Learn how BFLA allows users to access functionality beyond their intended scope and the simple, effective checks to enforce authorization at the function level.

AuthorBy The APIGate TeamOct 21, 20252 min read

Understanding BFLA (API5:2023): The Privilege Escalation Flaw 💥

**Broken Function Level Authorization (BFLA)** occurs when an API fails to adequately verify a user's role or permissions before allowing them to access an endpoint or execute a function. It's fundamentally a privilege escalation vulnerability. The attack often involves an attacker discovering a path to a highly sensitive function meant for administrators or premium users (e.g., POST /api/v1/admin/purge_database) and executing it with the credentials of a low-privilege user.

BFLA vs. BOLA: A Key Distinction

While both are critical authorization flaws, they target different aspects of the API:

  • **BOLA:** Targets **data access** (Can User X read Object Y?). It's about object ownership.
  • **BFLA:** Targets **function access** (Can User X even *call* the endpoint Z?). It's about user role/scope.

BFLA can be easier to exploit because the function path often suggests its sensitivity, and the attacker doesn't need to guess object IDs.

Mitigation: Strict Role-Based Access Control (RBAC) at the Gateway

The most effective and scalable defense against BFLA is to implement a strict **Role-Based Access Control (RBAC)** policy at the **API Gateway** level. The gateway acts as the gatekeeper, using a **Default Deny** security posture.

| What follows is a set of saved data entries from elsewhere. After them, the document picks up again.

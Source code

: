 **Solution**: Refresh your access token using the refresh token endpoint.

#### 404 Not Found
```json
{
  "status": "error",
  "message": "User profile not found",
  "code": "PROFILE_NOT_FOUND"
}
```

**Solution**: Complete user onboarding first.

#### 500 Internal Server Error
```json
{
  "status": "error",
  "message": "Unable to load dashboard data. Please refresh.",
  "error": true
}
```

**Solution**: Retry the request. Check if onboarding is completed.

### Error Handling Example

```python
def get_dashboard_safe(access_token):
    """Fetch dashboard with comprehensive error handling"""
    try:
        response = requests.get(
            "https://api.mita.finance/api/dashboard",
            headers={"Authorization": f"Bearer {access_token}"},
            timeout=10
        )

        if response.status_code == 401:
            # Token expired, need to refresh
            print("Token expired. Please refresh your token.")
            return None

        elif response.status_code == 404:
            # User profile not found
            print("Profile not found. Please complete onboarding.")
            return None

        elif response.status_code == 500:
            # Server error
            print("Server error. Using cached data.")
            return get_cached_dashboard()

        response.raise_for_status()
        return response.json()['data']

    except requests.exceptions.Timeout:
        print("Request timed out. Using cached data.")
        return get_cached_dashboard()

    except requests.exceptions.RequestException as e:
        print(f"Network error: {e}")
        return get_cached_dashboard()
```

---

1. Centralized Policy Enforcement

The gateway must inspect the authenticated user's **JWT** and extract their roles and permissions (claims). Policies are then defined in the gateway configuration, such as:

/api/v1/admin/delete_user:
  - Allowed Methods: [POST, DELETE]
  - Required Role: "administrator"
  - Deny if role is "user" or "guest"

If the user's role does not match the required permissions for the route, the gateway must terminate the request with a **403 Forbidden** before it ever reaches the backend microservice. This prevents sensitive function calls from even landing on the application server.

2. Fine-Grained (Attribute-Based) Authorization

For more complex scenarios, **Attribute-Based Access Control (ABAC)** can be used, where access is granted based on multiple dynamic attributes (e.g., role, time of day, IP address, department). Regardless of the model, the core principle is consistent, centralized, and explicit authorization checks.